The Serratus Anterior Subslip: Anatomy and Implicaitons for Facial and Hand Reanimation

Scott D. Lifchez, MD and James R. Sanger, MD.

The authors studied 50 fresh cadaver serratus anterior muscles to describe the neurovascular anatomy of the muscle slip and subslip. All 260 slips could be separated into a deep and a superficial subslip, yielding a total of 520 subslips. A branch of the serratus artery and a branch of the long thoracic nerve were identified for each of these. Deep subslips were thinner than superficial subslips, both at the origin of the slip on the rib periosteum (2.4mm versus 3.0mm) and centrally at the serratus artery (3.3mm versus 4.0mm). Also, the most inferior subslips were thinner than those of more superior slips, both at the slip origin (2.3mm vs 2.8mm) and at the serratus artery (3.0mm vs 3.8mm).
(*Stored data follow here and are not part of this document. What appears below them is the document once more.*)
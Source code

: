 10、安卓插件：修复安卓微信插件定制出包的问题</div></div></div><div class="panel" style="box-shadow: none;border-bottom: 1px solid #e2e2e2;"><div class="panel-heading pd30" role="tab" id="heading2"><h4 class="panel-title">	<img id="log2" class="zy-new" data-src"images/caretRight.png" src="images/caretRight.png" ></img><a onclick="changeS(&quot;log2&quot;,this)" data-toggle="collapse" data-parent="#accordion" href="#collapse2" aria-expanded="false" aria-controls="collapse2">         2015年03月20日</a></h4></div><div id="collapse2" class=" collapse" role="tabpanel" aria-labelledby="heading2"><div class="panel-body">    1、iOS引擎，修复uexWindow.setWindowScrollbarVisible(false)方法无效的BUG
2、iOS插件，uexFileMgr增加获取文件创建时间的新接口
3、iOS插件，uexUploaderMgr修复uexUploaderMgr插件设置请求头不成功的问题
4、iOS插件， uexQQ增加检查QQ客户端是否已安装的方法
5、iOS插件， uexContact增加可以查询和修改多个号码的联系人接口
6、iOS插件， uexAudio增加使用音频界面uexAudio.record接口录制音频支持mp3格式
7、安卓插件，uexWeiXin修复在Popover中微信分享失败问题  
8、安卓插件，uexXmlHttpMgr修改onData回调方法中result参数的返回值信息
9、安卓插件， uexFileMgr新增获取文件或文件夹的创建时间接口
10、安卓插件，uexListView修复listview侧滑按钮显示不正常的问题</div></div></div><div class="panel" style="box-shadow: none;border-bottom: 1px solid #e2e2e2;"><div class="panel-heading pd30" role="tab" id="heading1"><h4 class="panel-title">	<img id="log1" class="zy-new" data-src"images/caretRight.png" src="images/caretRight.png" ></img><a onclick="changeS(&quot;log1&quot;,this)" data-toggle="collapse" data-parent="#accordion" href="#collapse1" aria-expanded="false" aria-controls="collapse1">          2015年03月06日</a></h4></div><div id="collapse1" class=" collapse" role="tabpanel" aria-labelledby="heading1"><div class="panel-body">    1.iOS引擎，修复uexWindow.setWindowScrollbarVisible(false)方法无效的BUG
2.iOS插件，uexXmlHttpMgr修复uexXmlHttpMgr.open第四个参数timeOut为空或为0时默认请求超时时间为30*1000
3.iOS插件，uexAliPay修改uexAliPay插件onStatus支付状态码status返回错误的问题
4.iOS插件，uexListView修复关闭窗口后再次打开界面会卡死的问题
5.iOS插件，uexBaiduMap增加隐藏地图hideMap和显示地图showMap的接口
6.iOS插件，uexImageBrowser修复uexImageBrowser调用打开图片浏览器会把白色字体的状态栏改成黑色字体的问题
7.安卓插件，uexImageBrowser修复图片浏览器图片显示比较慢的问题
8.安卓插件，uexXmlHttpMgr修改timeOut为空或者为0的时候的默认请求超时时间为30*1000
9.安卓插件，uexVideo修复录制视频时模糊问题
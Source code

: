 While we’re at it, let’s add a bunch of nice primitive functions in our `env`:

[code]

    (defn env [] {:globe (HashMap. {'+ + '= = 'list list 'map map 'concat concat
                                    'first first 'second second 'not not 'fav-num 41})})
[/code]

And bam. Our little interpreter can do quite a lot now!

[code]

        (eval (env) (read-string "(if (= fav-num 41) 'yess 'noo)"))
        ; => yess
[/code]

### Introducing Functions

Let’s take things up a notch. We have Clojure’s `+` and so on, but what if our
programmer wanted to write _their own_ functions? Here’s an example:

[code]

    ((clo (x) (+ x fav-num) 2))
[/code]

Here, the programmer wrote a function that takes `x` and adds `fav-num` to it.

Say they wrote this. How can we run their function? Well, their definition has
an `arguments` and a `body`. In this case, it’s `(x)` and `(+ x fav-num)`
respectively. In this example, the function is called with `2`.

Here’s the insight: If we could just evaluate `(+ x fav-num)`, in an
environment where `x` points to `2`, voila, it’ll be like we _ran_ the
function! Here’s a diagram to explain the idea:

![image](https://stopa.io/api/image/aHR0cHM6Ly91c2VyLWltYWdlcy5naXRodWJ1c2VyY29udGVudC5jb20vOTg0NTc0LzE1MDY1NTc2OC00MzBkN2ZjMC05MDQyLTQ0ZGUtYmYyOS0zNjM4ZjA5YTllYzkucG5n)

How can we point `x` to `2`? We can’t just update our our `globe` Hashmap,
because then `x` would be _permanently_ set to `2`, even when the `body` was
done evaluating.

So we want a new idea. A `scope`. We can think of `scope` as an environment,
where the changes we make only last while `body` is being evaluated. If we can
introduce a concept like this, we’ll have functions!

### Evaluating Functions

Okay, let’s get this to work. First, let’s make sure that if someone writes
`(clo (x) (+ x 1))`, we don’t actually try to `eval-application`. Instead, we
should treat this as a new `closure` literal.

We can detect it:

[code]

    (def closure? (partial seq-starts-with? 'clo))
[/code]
Fine anastomosing vessels were present between the slips (mean 1.7) and the subslips (mean 2.1). After division of these vessels, a mean length of 9.6cm is available to allow independent orientation of each subslip. Using its component subslips, the serratus flap could possibly generate 10 force vectors transferable on a single vascular pedicle. Subslips are significantly thinner than donor muscles commonly used today. Mimetic muscles such as the orbicularis oculi and orbicularis oris could possibly be reconstructed in their proper anatomical positions.